I was diagnosed with bipolar about 6 years ago, and not just the simple bipolar I or II, nope, I am Cyclothymia. This mean that I can mood change in the blink of an eye. I do not look at this as something that is a burden, or that I was cursed with. It is a decease, much like depression, or diabetes, or cancer, or leukemia. There is no difference between mental illness and physical illness. There are medications that help with physical illnesses and medication to help with metal illnesses. I do not believe that the Buddha would think that taking medicine to help with physical or mental pain is wrong. I am on Valproic Acid which helps to even out the waves of emotion that I tend to get. Meditation helps smooth the waves out even more. Remember that life is suffering and it does not matter if it is temporary or a lifetime of suffering. I have accepted that this is what I have to deal with and I accept it. The only advise I have is to continue to work with your physician on the medication and meditate. With metta
i had a therapist once who say that i was cyclothymic. i remember how i used to get high in people's company and couldn't control myself if a joke was made. one day i walked out of the room when this happened and sat by myself. that feeling went away; I had calmed down, and i realized then that i had control overmy moods. so i worked on controlling them and it worked
drugs never worked on me, no matter what they were so can say that the video that was given on here of a monk enjoying his walk up to the monastery, which I did not finish, would not have worked for me. when i was depressed nature meant nothing to me. everything was bleak. i had no joy in anything. in later years i had developed the cyclothymic condition and so had some joy, but most of the time it was terrible depression and anxiety attacks, which meant that my stomach felt like i had butterflies all the time.

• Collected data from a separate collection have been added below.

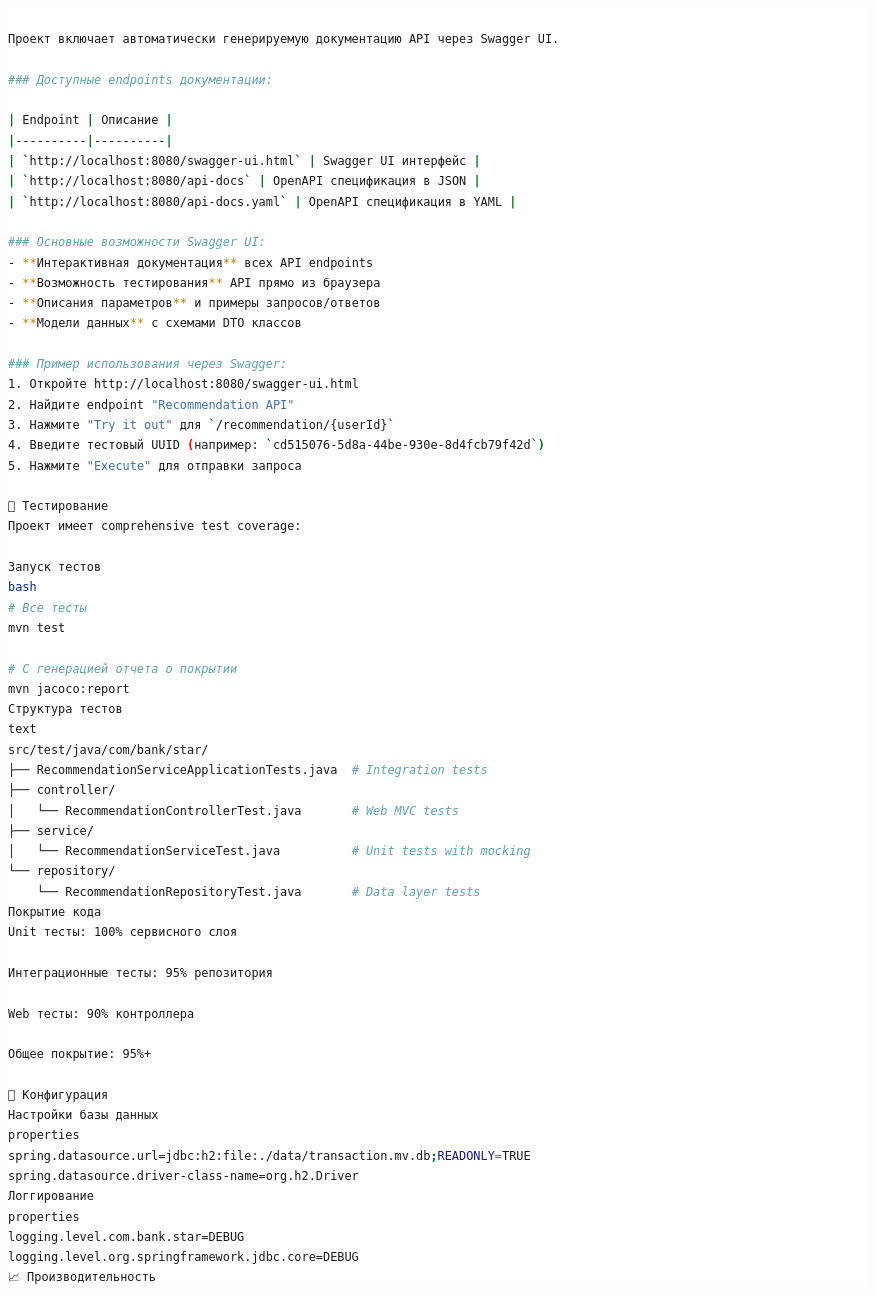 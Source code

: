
 ```bash

Проект включает автоматически генерируемую документацию API через Swagger UI.

### Доступные endpoints документации:

| Endpoint | Описание |
|----------|----------|
| `http://localhost:8080/swagger-ui.html` | Swagger UI интерфейс |
| `http://localhost:8080/api-docs` | OpenAPI спецификация в JSON |
| `http://localhost:8080/api-docs.yaml` | OpenAPI спецификация в YAML |

### Основные возможности Swagger UI:
- **Интерактивная документация** всех API endpoints
- **Возможность тестирования** API прямо из браузера
- **Описания параметров** и примеры запросов/ответов
- **Модели данных** с схемами DTO классов

### Пример использования через Swagger:
1. Откройте http://localhost:8080/swagger-ui.html
2. Найдите endpoint "Recommendation API"
3. Нажмите "Try it out" для `/recommendation/{userId}`
4. Введите тестовый UUID (например: `cd515076-5d8a-44be-930e-8d4fcb79f42d`)
5. Нажмите "Execute" для отправки запроса

🧪 Тестирование
Проект имеет comprehensive test coverage:

Запуск тестов
bash
# Все тесты
mvn test

# С генерацией отчета о покрытии
mvn jacoco:report
Структура тестов
text
src/test/java/com/bank/star/
├── RecommendationServiceApplicationTests.java  # Integration tests
├── controller/
│   └── RecommendationControllerTest.java       # Web MVC tests
├── service/
│   └── RecommendationServiceTest.java          # Unit tests with mocking
└── repository/
    └── RecommendationRepositoryTest.java       # Data layer tests
Покрытие кода
Unit тесты: 100% сервисного слоя

Интеграционные тесты: 95% репозитория

Web тесты: 90% контроллера

Общее покрытие: 95%+

🔧 Конфигурация
Настройки базы данных
properties
spring.datasource.url=jdbc:h2:file:./data/transaction.mv.db;READONLY=TRUE
spring.datasource.driver-class-name=org.h2.Driver
Логгирование
properties
logging.level.com.bank.star=DEBUG
logging.level.org.springframework.jdbc.core=DEBUG
📈 Производительность
``` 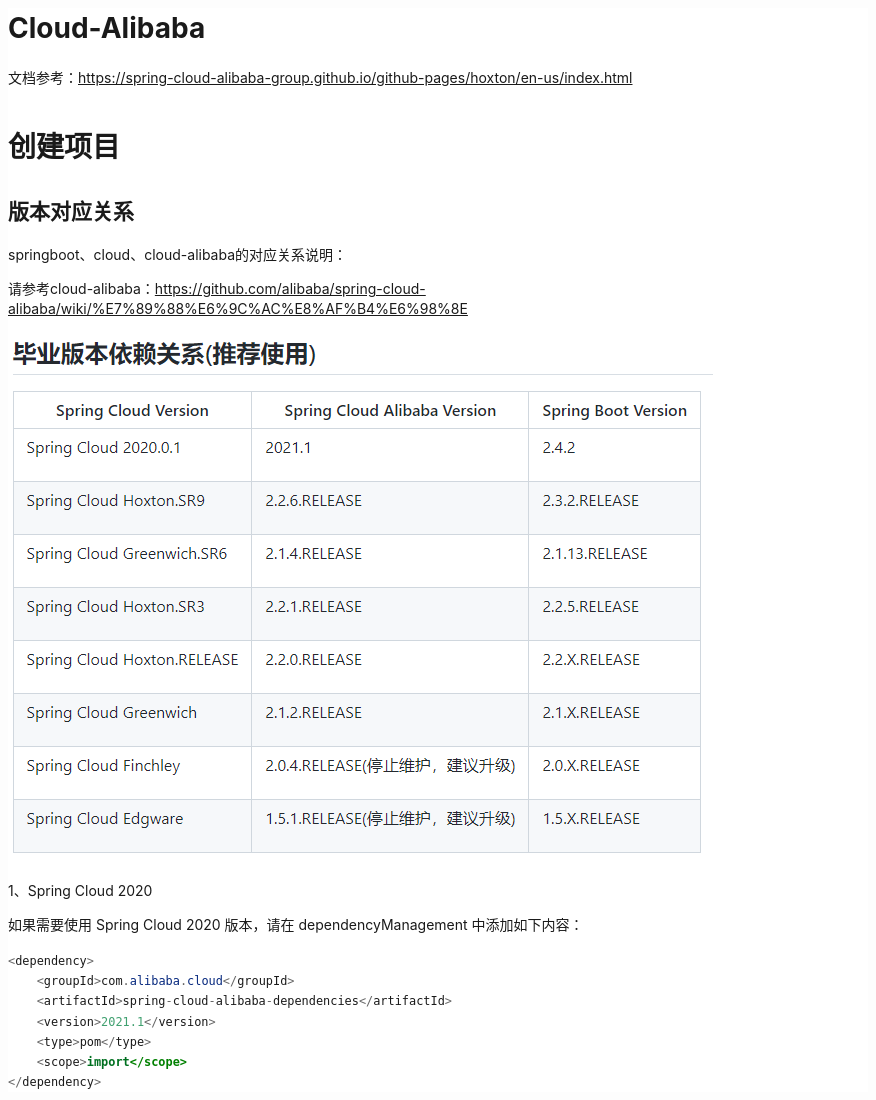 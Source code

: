 # Cloud-Alibaba

文档参考：https://spring-cloud-alibaba-group.github.io/github-pages/hoxton/en-us/index.html

# 创建项目

## 版本对应关系

springboot、cloud、cloud-alibaba的对应关系说明：

请参考cloud-alibaba：https://github.com/alibaba/spring-cloud-alibaba/wiki/%E7%89%88%E6%9C%AC%E8%AF%B4%E6%98%8E

![image-20210915152634441](assets/image-20210915152634441-1632413731833.png)

1、Spring Cloud 2020

如果需要使用 Spring Cloud 2020 版本，请在 dependencyManagement 中添加如下内容：

```java
<dependency>
    <groupId>com.alibaba.cloud</groupId>
    <artifactId>spring-cloud-alibaba-dependencies</artifactId>
    <version>2021.1</version>
    <type>pom</type>
    <scope>import</scope>
</dependency>
```
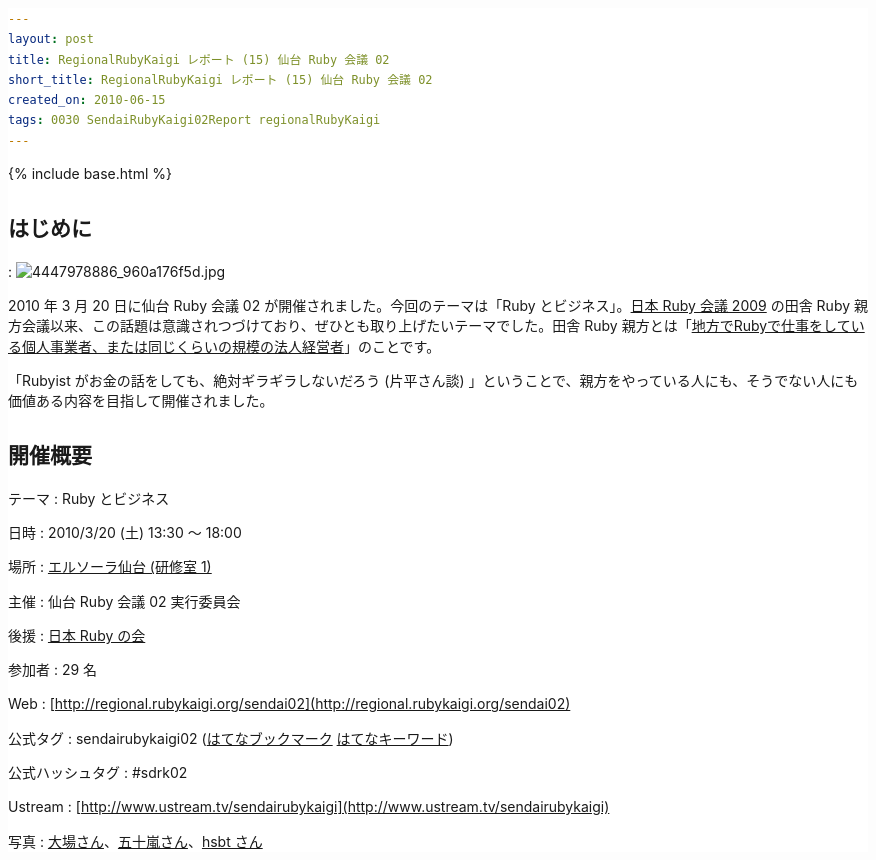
 ```yaml
---
layout: post
title: RegionalRubyKaigi レポート (15) 仙台 Ruby 会議 02
short_title: RegionalRubyKaigi レポート (15) 仙台 Ruby 会議 02
created_on: 2010-06-15
tags: 0030 SendaiRubyKaigi02Report regionalRubyKaigi
---
```

{% include base.html %}


## はじめに
: ![4447978886_960a176f5d.jpg](http://farm5.static.flickr.com/4038/4447978886_960a176f5d.jpg)

2010 年 3 月 20 日に仙台 Ruby 会議 02 が開催されました。今回のテーマは「Ruby とビジネス」。[日本 Ruby 会議 2009](http://rubykaigi.org/2009/ja) の田舎 Ruby 親方会議以来、この話題は意識されつづけており、ぜひとも取り上げたいテーマでした。田舎 Ruby 親方とは「[地方でRubyで仕事をしている個人事業者、または同じくらいの規模の法人経営者](http://gihyo.jp/news/report/01/rubykaigi2009/0004)」のことです。

「Rubyist がお金の話をしても、絶対ギラギラしないだろう (片平さん談) 」ということで、親方をやっている人にも、そうでない人にも価値ある内容を目指して開催されました。

## 開催概要

テーマ
:  Ruby とビジネス

日時
: 2010/3/20 (土) 13:30 〜 18:00

場所
: [エルソーラ仙台 (研修室 1) ](http://www.sendai-l.jp/whats_ls/)

主催
: 仙台 Ruby 会議 02 実行委員会

後援
: [日本 Ruby の会](http://jp.rubyist.net/)

参加者
: 29 名

Web
: [http://regional.rubykaigi.org/sendai02](http://regional.rubykaigi.org/sendai02)

公式タグ
: sendairubykaigi02 ([はてなブックマーク](http://b.hatena.ne.jp/t/sendairubykaigi02) [はてなキーワード](http://r.hatena.ne.jp/keyword/sendairubykaigi02))

公式ハッシュタグ
:  #sdrk02

Ustream
: [http://www.ustream.tv/sendairubykaigi](http://www.ustream.tv/sendairubykaigi)

写真
: [大場さん](http://www.flickr.com/photos/koichiroo/sets/72157623543653599/)、[五十嵐さん](http://www.flickr.com/photos/igaiga/sets/72157623659746594/)、[hsbt さん](http://www.flickr.com/photos/hsbt/sets/72157623656434730/)
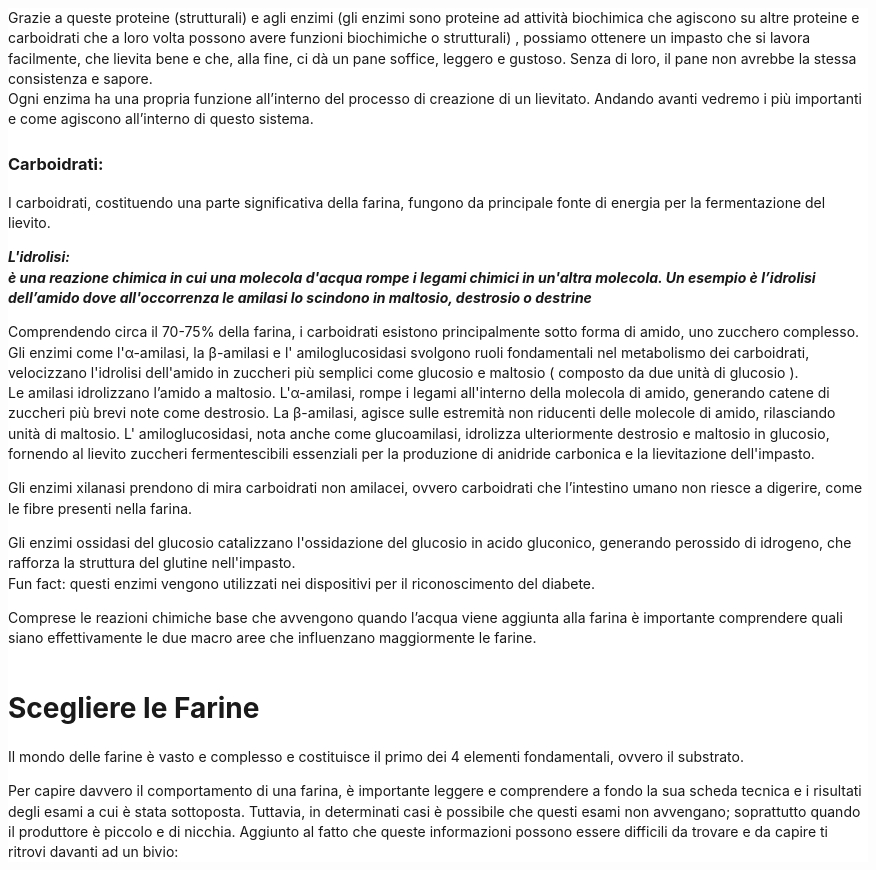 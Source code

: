 Grazie a queste proteine (strutturali)  e agli enzimi (gli enzimi sono proteine ad attività biochimica che agiscono su altre proteine e  carboidrati che a loro volta possono avere funzioni biochimiche o strutturali) , possiamo ottenere un impasto che si lavora facilmente, che lievita bene e che, alla fine, ci dà un pane soffice, leggero e gustoso. Senza di loro, il pane non avrebbe la stessa consistenza e sapore.  
Ogni enzima ha una propria funzione all’interno del processo di creazione di un lievitato. Andando avanti vedremo i più importanti e come agiscono all’interno di questo sistema.

### 

### **Carboidrati:**

I carboidrati, costituendo una parte significativa della farina, fungono da principale fonte di energia per la fermentazione del lievito.

***L'idrolisi:***  
***è una reazione chimica in cui una molecola d'acqua rompe i legami chimici in un'altra molecola. Un esempio è l’idrolisi dell’amido dove all'occorrenza le amilasi lo scindono in maltosio, destrosio o destrine***

Comprendendo circa il 70-75% della farina, i carboidrati esistono principalmente sotto forma di amido, uno zucchero complesso.   
Gli enzimi come l'α-amilasi, la β-amilasi e l' amiloglucosidasi svolgono ruoli fondamentali nel metabolismo dei carboidrati, velocizzano l'idrolisi dell'amido in zuccheri più semplici come glucosio e maltosio ( composto da due unità di glucosio ).   
Le amilasi idrolizzano l’amido a maltosio. L'α-amilasi, rompe i legami all'interno della molecola di amido, generando catene di zuccheri più brevi note come destrosio. La β-amilasi, agisce sulle estremità non riducenti delle molecole di amido, rilasciando unità di maltosio. L' amiloglucosidasi, nota anche come glucoamilasi, idrolizza ulteriormente destrosio e maltosio in glucosio, fornendo al lievito zuccheri fermentescibili essenziali per la produzione di anidride carbonica e la lievitazione dell'impasto. 

Gli enzimi xilanasi prendono di mira carboidrati non amilacei,   ovvero carboidrati che l’intestino umano non riesce a digerire, come le fibre presenti nella farina.  
 

Gli enzimi ossidasi del glucosio catalizzano l'ossidazione del glucosio in acido gluconico, generando perossido di idrogeno, che rafforza la struttura del glutine nell'impasto.   
Fun fact: questi enzimi vengono utilizzati nei dispositivi per il riconoscimento del diabete.

Comprese le reazioni chimiche base che avvengono quando l’acqua viene aggiunta alla farina è importante comprendere quali siano effettivamente le due macro aree che influenzano maggiormente le farine. 

# **Scegliere le Farine** 

Il mondo delle farine è vasto e complesso e costituisce il primo dei 4 elementi fondamentali, ovvero il substrato.

Per capire davvero il comportamento di una farina, è importante leggere e comprendere a fondo la sua scheda tecnica e i risultati degli esami a cui è stata sottoposta. Tuttavia, in determinati casi è possibile che questi esami non avvengano; soprattutto quando il produttore è piccolo e di nicchia. Aggiunto al fatto che queste informazioni possono essere difficili da trovare e da capire ti ritrovi davanti ad un bivio:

to explain in more detail how i got over my depression. when i read that thoughts make you depressed, i began the first day with something that was depressing me even more. the man i loved chose another woman and came to tell me. what a bummer. then that day at work i kept saying quietly to myself, I am lucky.. I am lucky. like a mantra. meaning that i was lucky he didn't want me, and i had some reasons in the back of my head. at the end of the day i realized that i was lucky and my depression had gone away. then i sat and thought about what i was thinking, and most of the thoughts that always went through my mind were negative, so i took each one and spent a day on them. in a month i was cured. the anxiety attacks did not go away, but years later someone gave me some cold remedy tea, and while i was drinking it the attacks went away. by the time i finished the box i realized they were gone and they never returned. i looked at the ingredients in the box, and there were 5 of them, and i looked up what they did. chamomile tea is for spasms. i realized then that i must have been having spasms and that chamomile was the ingredient that cured me. i wish i had the name of the tea and have never been able to find it. i just know that a sweet sgi buddhist friend came over to chant with me when i was ill and brought the tea. (It was not the chanting that cured me, because I had to keep drinking the tea day after day when i felt anxiety attacks.)
Peter B: They told me that it was genetic too. I don't believe that now. I think it runs in families because, well, my own family taught us all to think negatively. It is a learned behavior, and i think that the book destructive emotions goes into this. this is the best book that has been written on the subject. it is by daniel goleman.
If i can do it anyone can. i was told that i was a tough case to crack and was in therapy for 12 years going to different therapists from time to time. once i was seeing three at the same time. I now have a low opinion of therapists and therapy, except for cognitive.